Trying to scrape apply now and learn more urls but not able to get it using beautiful soup and python

Question

I am scraping this link : https://www.americanexpress.com/in/credit-cards/all-cards/?sourcecode=A0000FCRAA&cpid=100370494&dsparms=dc_pcrid_408453063287_kword_american%20express%20credit%20card_match_e&gclid=Cj0KCQiApY6BBhCsARIsAOI_GjaRsrXTdkvQeJWvKzFy_9BhDeBe2L2N668733FSHTHm96wrPGxkv7YaAl6qEALw_wcB&gclsrc=aw.ds

and get apply now and learn more urls

from urllib.request import urlopen
from bs4 import BeautifulSoup
import json, requests, re


AMEXurl = ['https://www.americanexpress.com/in/credit-cards/all-cards/?sourcecode=A0000FCRAA&cpid=100370494&dsparms=dc_pcrid_408453063287_kword_american%20express%20credit%20card_match_e&gclid=Cj0KCQiApY6BBhCsARIsAOI_GjaRsrXTdkvQeJWvKzFy_9BhDeBe2L2N668733FSHTHm96wrPGxkv7YaAl6qEALw_wcB&gclsrc=aw.ds']
identity = ['filmstrip_container']



html_1 = urlopen(AMEXurl[0])
soup_1 = BeautifulSoup(html_1,'lxml')
address = soup_1.find('div',attrs={"class" : identity[0]})


for x in address.find_all('a',id = 'html-link'):
    print(x)

I am getting output with links that are not working :

<a href="https://global.americanexpress.com/acq/intl/dpa/japa/ind/pers/begin.do?perform=IntlEapp:IND:platinum_charge&amp;intlink=in-amex-cardshop-allcards-apply-AmericanExpressPlatinum-carousel&amp;cpid=100370494&amp;sourcecode=A0000FCRAA" id="html-link"><div><span>Apply Now</span></div></a>
<a href="charge-cards/platinum-card/?linknav=in-amex-cardshop-allcards-learn-AmericanExpressPlatinum-carousel&amp;cpid=100370494&amp;sourcecode=A0000FCRAA" id="html-link"><div><span>Learn More</span></div></a>
<a href="https://global.americanexpress.com/acq/intl/dpa/japa/ind/pers/begin.do?perform=IntlEapp:IND:platinum_charge&amp;intlink=in-amex-cardshop-allcards-apply-AmericanExpressPlatinum-carousel&amp;cpid=100370494&amp;sourcecode=A0000FCRAA" id="html-link"><div><span>Apply Now</span></div></a>
<a href="charge-cards/platinum-card/?linknav=in-amex-cardshop-allcards-learn-AmericanExpressPlatinum-carousel&amp;cpid=100370494&amp;sourcecode=A0000FCRAA" id="html-link"><div><span>Learn More</span></div></a>

The following is the image of the html code from where I am trying to get the learn more and know more urls:

This is the section of page from where I'd like to get the urls:

I'd like to get to know if there are any changes to be made in the code so that I get all the apply now and learn more URLs of all the 7 cards.

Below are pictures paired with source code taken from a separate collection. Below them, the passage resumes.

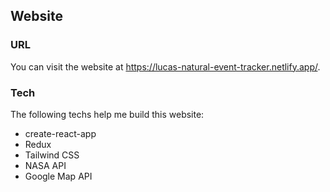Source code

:## Website

### URL

You can visit the website at https://lucas-natural-event-tracker.netlify.app/.

### Tech

The following techs help me build this website:

- create-react-app
- Redux
- Tailwind CSS
- NASA API
- Google Map API
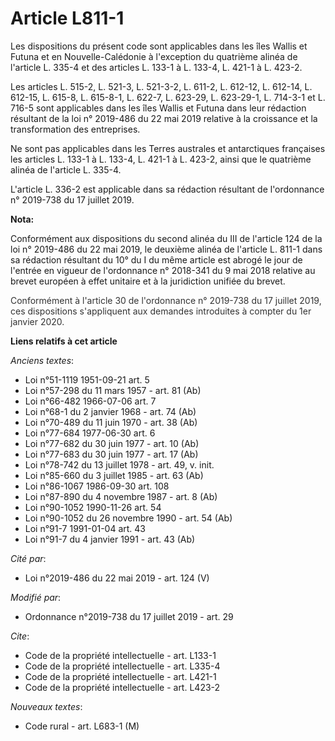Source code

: # Article L811-1

Les dispositions du présent code sont applicables dans les îles Wallis et Futuna et en Nouvelle-Calédonie à l'exception du
quatrième alinéa de l'article L. 335-4 et des articles L. 133-1 à L. 133-4, 
L. 421-1 à 
L. 423-2. 

Les articles L. 515-2, L. 521-3, L. 521-3-2, L. 611-2, L. 612-12, L. 612-14, L. 612-15, L. 615-8, L. 615-8-1, L. 622-7, L.
623-29, L. 623-29-1, L. 714-3-1 et L. 716-5 sont applicables dans les îles Wallis et Futuna dans leur rédaction résultant de
la loi n° 2019-486 du 22 mai 2019 relative à la croissance et la transformation des entreprises.

Ne sont pas applicables dans les Terres australes et antarctiques françaises les articles L. 133-1 à L. 133-4, L. 421-1 à L.
423-2, ainsi que le quatrième alinéa de l'article L. 335-4.

L'article L. 336-2 est applicable dans sa rédaction résultant de l'ordonnance n° 2019-738 du 17 juillet 2019.

**Nota:**

Conformément aux dispositions du second alinéa du III de l'article 124 de la loi n° 2019-486 du 22 mai 2019, le deuxième
alinéa de l'article L. 811-1 dans sa rédaction résultant du 10° du I du même article est abrogé le jour de l'entrée en
vigueur de l'ordonnance n° 2018-341 du 9 mai 2018 relative au brevet européen à effet unitaire et à la juridiction unifiée du
brevet.

<font color="#333333">Conformément à l'article 30 de l'ordonnance n° 2019-738 du 17 juillet 2019, ces dispositions
s'appliquent aux demandes introduites à compter du 1er janvier 2020.</font>

**Liens relatifs à cet article**

_Anciens textes_:

  - Loi n°51-1119 1951-09-21 art. 5
  - Loi n°57-298 du 11 mars 1957 - art. 81 (Ab)
  - Loi n°66-482 1966-07-06 art. 7
  - Loi n°68-1 du 2 janvier 1968 - art. 74 (Ab)
  - Loi n°70-489 du 11 juin 1970 - art. 38 (Ab)
  - Loi n°77-684 1977-06-30 art. 6
  - Loi n°77-682 du 30 juin 1977 - art. 10 (Ab)
  - Loi n°77-683 du 30 juin 1977 - art. 17 (Ab)
  - Loi n°78-742 du 13 juillet 1978 - art. 49, v. init.
  - Loi n°85-660 du 3 juillet 1985 - art. 63 (Ab)
  - Loi n°86-1067 1986-09-30 art. 108
  - Loi n°87-890 du 4 novembre 1987 - art. 8 (Ab)
  - Loi n°90-1052 1990-11-26 art. 54
  - Loi n°90-1052 du 26 novembre 1990 - art. 54 (Ab)
  - Loi n°91-7 1991-01-04 art. 43
  - Loi n°91-7 du 4 janvier 1991 - art. 43 (Ab)

_Cité par_:

  - Loi n°2019-486 du 22 mai 2019 - art. 124 (V)

_Modifié par_:

  - Ordonnance n°2019-738 du 17 juillet 2019 - art. 29

_Cite_:

  - Code de la propriété intellectuelle - art. L133-1
  - Code de la propriété intellectuelle - art. L335-4
  - Code de la propriété intellectuelle - art. L421-1
  - Code de la propriété intellectuelle - art. L423-2

_Nouveaux textes_:

  - Code rural - art. L683-1 (M)
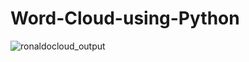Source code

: # Word-Cloud-using-Python

![ronaldocloud_output](https://user-images.githubusercontent.com/50006863/166103549-fad535b6-927c-4812-84f7-14882177158d.png)
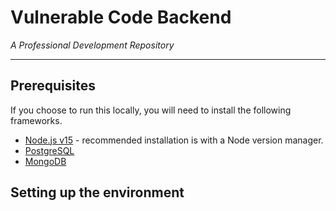 # Vulnerable Code Backend

_A Professional Development Repository_

---

## Prerequisites

If you choose to run this locally, you will need to install the following frameworks.

* [Node.js v15](https://nodejs.org/) - recommended installation is with a Node version manager.
* [PostgreSQL](https://www.postgresql.org/)
* [MongoDB](https://www.mongodb.com/)

## Setting up the environment
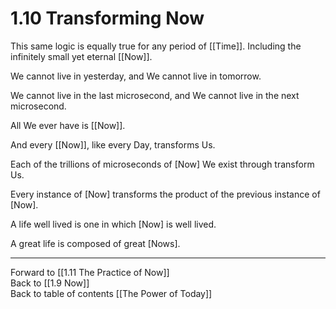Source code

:# 1.10 Transforming Now
This same logic is equally true for any period of [[Time]]. Including the infinitely small yet eternal [[Now]]. 

We cannot live in yesterday, and We cannot live in tomorrow. 

We cannot live in the last microsecond, and We cannot live in the next microsecond. 

All We ever have is [[Now]]. 

And every [[Now]], like every Day, transforms Us. 

Each of the trillions of microseconds of [Now] We exist through transform Us. 

Every instance of [Now] transforms the product of the previous instance of [Now]. 

A life well lived is one in which [Now] is well lived. 

A great life is composed of great [Nows]. 

___

Forward to [[1.11 The Practice of Now]]  
Back to [[1.9 Now]]  
Back to table of contents [[The Power of Today]]  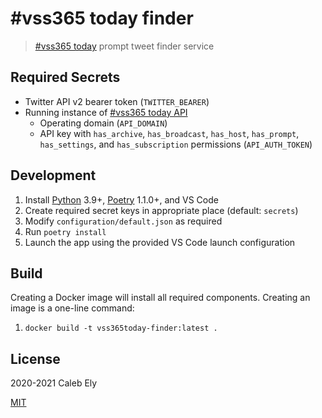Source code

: # #vss365 today finder

> [#vss365 today](https://vss365today.com/) prompt tweet finder service

## Required Secrets

- Twitter API v2 bearer token (`TWITTER_BEARER`)
- Running instance of [#vss365 today API](https://github.com/le717/vss365today-api)
  - Operating domain (`API_DOMAIN`)
  - API key with `has_archive`, `has_broadcast`, `has_host`, `has_prompt`, `has_settings`, and `has_subscription` permissions (`API_AUTH_TOKEN`)

## Development

1. Install [Python](https://www.python.org/) 3.9+, [Poetry](https://poetry.eustace.io/) 1.1.0+, and VS Code
1. Create required secret keys in appropriate place (default: `secrets`)
1. Modify `configuration/default.json` as required
1. Run `poetry install`
1. Launch the app using the provided VS Code launch configuration


## Build

Creating a Docker image will install all required components.
Creating an image is a one-line command:

1. `docker build -t vss365today-finder:latest .`

## License

2020-2021 Caleb Ely

[MIT](LICENSE)
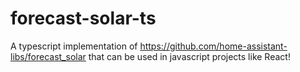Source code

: # forecast-solar-ts
A typescript implementation of https://github.com/home-assistant-libs/forecast_solar that can be used in javascript projects like React!
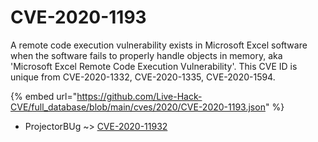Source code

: # CVE-2020-1193

A remote code execution vulnerability exists in Microsoft Excel software when the software fails to properly handle objects in memory, aka 'Microsoft Excel Remote Code Execution Vulnerability'. This CVE ID is unique from CVE-2020-1332, CVE-2020-1335, CVE-2020-1594.

{% embed url="https://github.com/Live-Hack-CVE/full_database/blob/main/cves/2020/CVE-2020-1193.json" %}


* ProjectorBUg ~> [CVE-2020-11932](https://www.alice-snow.ru/2020/database/cve-2020-1193/cve-2020-11932-projectorbug)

score 2 · Answer 1 · answered Feb 12 '21 at 05:25

You can modify this to use your lists and syntax, but this gets you the links I believe you want. Note that using find doesn't get what is needed, but using find_all with href=True and taking the first link does.

nurl  = 'https://www.americanexpress.com/in/credit-cards/all-cards/?sourcecode=A0000FCRAA&cpid=100370494&dsparms=dc_pcrid_408453063287_kword_american%20express%20credit%20card_match_e&gclid=Cj0KCQiApY6BBhCsARIsAOI_GjaRsrXTdkvQeJWvKzFy_9BhDeBe2L2N668733FSHTHm96wrPGxkv7YaAl6qEALw_wcB&gclsrc=aw.ds'
npage = requests.get(nurl)
nsoup = BeautifulSoup(npage.text, "html.parser")

# for link in nsoup.find_all('a'):
for link in nsoup.find_all('a', string=re.compile('Apply Now'), href=True)[0:1]:
    print(link.get('href'))
for link in nsoup.find_all('a', string=re.compile('Learn'), href=True)[0:1]:
    print('https://www.americanexpress.com/in/' + link.get('href'))

Output

https://global.americanexpress.com/acq/intl/dpa/japa/ind/pers/begin.do?perform=IntlEapp:IND:platinum_charge&intlink=in-amex-cardshop-allcards-apply-AmericanExpressPlatinum-carousel&cpid=100370494&sourcecode=A0000FCRAA
https://www.americanexpress.com/in/charge-cards/platinum-card/?linknav=in-amex-cardshop-allcards-learn-AmericanExpressPlatinum-carousel&cpid=100370494&sourcecode=A0000FCRAA

I appreciate the code that you wrote, but I want to somehow get all the Apply Now URLs as well as all the Learn More URLs of all the 7 cards present. — Ali Baba, Feb 12 '21 at 09:15

Martin Evans · Answer 2 · 2021-02-12T17:54:48.233

The URLs you are looking for are not all stored in the HTML. A further request is required which returns the information inside JSON. To do this, a session ID is also needed. For example:

from bs4 import BeautifulSoup
import requests
import json
    
url = 'https://www.americanexpress.com/in/credit-cards/all-cards/?sourcecode=A0000FCRAA&cpid=100370494&dsparms=dc_pcrid_408453063287_kword_american%20express%20credit%20card_match_e&gclid=Cj0KCQiApY6BBhCsARIsAOI_GjaRsrXTdkvQeJWvKzFy_9BhDeBe2L2N668733FSHTHm96wrPGxkv7YaAl6qEALw_wcB&gclsrc=aw.ds'
r = requests.get(url)
soup = BeautifulSoup(r.content, 'lxml')

for script in soup.find_all('script'):
    if script.contents and "intlUserSessionId" in script.contents[0]:
        json_raw = script.contents[0][script.contents[0].find('{'):]
        json_data = json.loads(json_raw)
        id = json_data["pageData"]["pageValues"]["intlUserSessionId"]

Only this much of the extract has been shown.